Start of TASK MATERIAL

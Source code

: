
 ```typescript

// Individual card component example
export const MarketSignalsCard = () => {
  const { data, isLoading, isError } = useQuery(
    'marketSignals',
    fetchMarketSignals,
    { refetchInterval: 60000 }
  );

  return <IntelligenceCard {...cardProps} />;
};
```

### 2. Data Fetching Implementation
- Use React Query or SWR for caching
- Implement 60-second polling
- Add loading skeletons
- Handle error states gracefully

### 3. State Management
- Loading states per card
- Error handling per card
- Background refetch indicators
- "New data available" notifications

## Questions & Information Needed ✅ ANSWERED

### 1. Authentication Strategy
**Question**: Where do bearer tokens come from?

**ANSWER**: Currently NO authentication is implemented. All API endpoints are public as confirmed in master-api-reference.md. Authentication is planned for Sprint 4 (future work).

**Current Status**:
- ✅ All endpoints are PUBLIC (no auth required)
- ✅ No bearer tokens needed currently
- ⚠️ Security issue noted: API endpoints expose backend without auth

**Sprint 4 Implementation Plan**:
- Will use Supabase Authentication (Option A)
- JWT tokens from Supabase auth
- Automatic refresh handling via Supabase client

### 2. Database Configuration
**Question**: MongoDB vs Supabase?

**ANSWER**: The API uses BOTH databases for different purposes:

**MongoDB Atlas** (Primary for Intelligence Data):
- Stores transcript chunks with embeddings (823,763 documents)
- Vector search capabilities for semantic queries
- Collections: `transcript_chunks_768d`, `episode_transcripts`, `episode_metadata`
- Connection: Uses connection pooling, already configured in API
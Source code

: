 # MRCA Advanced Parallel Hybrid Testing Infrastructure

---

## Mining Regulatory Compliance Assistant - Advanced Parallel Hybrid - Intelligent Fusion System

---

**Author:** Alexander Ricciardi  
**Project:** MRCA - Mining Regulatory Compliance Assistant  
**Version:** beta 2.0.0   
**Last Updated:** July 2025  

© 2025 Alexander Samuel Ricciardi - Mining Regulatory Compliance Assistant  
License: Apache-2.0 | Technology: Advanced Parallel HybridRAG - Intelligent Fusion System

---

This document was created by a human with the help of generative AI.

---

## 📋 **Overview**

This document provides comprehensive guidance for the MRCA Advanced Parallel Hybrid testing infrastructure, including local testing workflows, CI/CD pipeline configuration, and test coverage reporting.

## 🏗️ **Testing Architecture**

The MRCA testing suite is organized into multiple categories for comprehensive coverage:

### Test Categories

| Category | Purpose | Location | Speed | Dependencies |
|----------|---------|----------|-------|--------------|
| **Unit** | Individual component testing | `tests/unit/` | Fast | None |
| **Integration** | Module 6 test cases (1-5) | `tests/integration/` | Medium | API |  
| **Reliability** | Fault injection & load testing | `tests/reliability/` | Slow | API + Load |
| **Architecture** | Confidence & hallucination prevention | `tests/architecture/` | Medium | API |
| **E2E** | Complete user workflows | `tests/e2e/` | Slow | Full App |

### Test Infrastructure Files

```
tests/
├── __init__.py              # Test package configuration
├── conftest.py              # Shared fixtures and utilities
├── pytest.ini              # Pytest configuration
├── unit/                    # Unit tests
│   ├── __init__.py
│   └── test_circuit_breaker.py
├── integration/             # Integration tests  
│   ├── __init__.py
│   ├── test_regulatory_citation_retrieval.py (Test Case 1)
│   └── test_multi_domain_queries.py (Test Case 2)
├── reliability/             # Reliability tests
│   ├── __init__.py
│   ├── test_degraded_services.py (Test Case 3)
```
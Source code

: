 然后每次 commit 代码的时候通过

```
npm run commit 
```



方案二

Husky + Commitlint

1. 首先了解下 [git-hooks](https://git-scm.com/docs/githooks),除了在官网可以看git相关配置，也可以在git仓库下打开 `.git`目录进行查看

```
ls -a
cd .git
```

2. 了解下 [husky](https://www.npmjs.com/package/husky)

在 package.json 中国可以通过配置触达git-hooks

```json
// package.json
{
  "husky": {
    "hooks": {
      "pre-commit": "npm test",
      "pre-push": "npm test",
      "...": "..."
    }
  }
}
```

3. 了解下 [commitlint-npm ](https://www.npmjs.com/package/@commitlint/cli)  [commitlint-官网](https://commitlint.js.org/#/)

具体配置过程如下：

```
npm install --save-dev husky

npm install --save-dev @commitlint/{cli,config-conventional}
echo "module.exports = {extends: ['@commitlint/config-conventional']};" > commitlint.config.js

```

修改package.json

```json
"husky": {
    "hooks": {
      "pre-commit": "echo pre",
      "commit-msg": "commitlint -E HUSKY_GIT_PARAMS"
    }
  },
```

End of TASK MATERIAL

• [INSTRUCTIONS FOR THE TASK]
With the first line of the material as the start and the line containing "### 3. State Management" as the end, repeat that span exactly and add nothing.

• [WRITTEN SOLUTION]
Source code

:
 ```typescript

// Individual card component example
export const MarketSignalsCard = () => {
  const { data, isLoading, isError } = useQuery(
    'marketSignals',
    fetchMarketSignals,
    { refetchInterval: 60000 }
  );

  return <IntelligenceCard {...cardProps} />;
};
```

### 2. Data Fetching Implementation
- Use React Query or SWR for caching
- Implement 60-second polling
- Add loading skeletons
- Handle error states gracefully

### 3. State Management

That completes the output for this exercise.